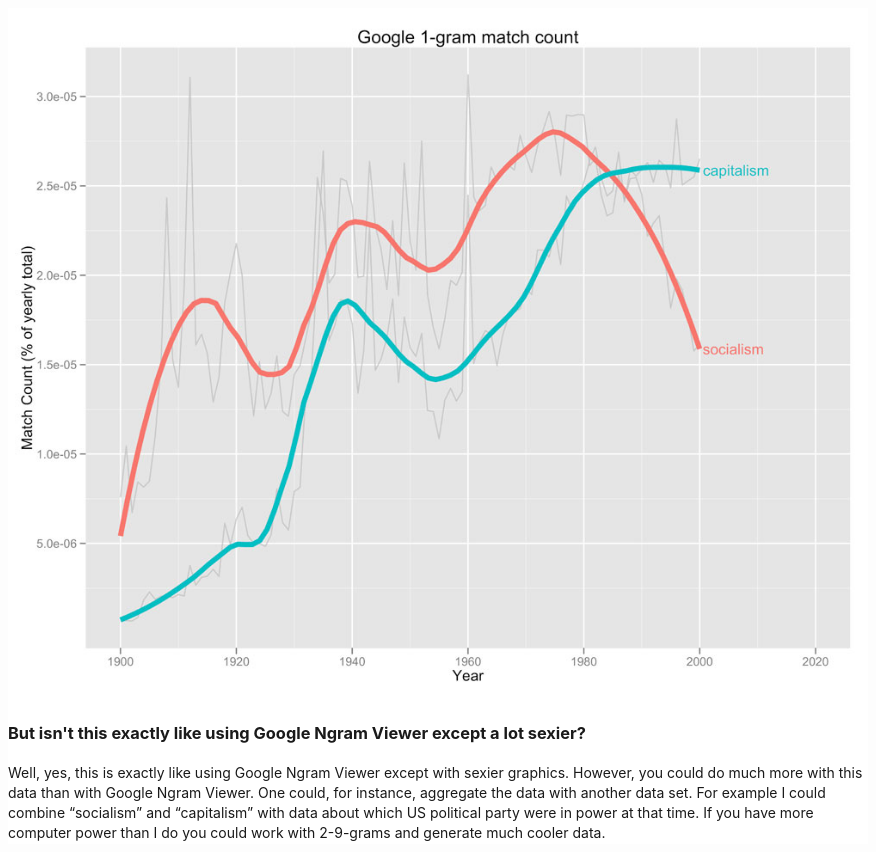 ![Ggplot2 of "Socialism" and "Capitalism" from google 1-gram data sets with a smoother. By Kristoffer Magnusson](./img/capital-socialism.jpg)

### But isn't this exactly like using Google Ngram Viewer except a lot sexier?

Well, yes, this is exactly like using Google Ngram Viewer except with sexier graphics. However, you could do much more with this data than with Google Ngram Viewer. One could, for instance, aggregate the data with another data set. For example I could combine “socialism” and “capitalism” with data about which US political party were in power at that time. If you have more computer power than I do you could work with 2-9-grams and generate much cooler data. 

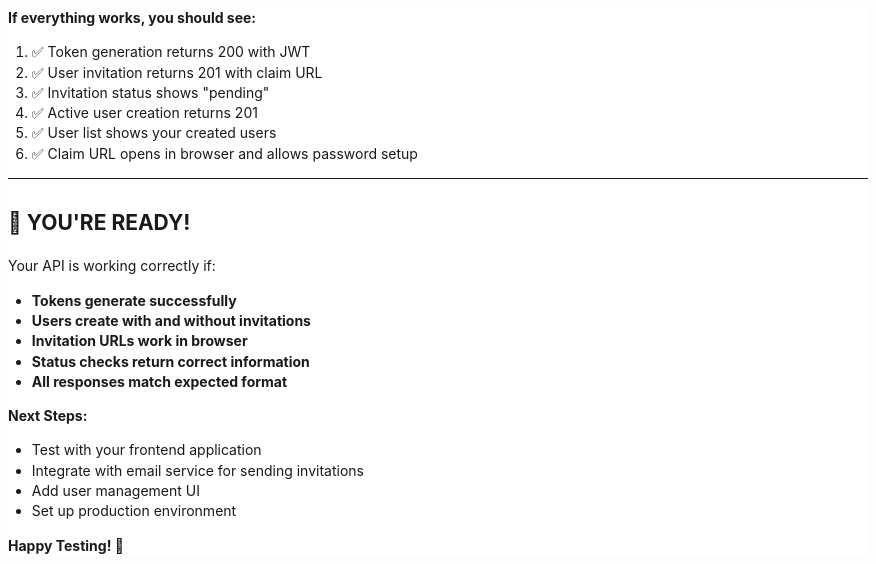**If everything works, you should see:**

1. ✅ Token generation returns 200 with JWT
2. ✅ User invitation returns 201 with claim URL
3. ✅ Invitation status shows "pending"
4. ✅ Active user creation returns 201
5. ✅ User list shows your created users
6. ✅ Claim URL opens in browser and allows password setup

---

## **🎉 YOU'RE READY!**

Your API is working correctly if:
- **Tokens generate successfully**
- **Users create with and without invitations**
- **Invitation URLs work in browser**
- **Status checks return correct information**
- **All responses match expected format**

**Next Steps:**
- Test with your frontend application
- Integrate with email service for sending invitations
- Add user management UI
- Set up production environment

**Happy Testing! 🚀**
◇ ◇ ◇ ◇ ◇ ◇ ◇
» **BRIEF**
Each line from the one containing "4. ✅ Active user creation returns 201" to the end of the listing above must be printed exactly, and no other line may appear.

» **EXERCISE ANSWER**
4. ✅ Active user creation returns 201
5. ✅ User list shows your created users
6. ✅ Claim URL opens in browser and allows password setup

---

## **🎉 YOU'RE READY!**

Your API is working correctly if:
- **Tokens generate successfully**
- **Users create with and without invitations**
- **Invitation URLs work in browser**
- **Status checks return correct information**
- **All responses match expected format**

**Next Steps:**
- Test with your frontend application
- Integrate with email service for sending invitations
- Add user management UI
- Set up production environment

**Happy Testing! 🚀**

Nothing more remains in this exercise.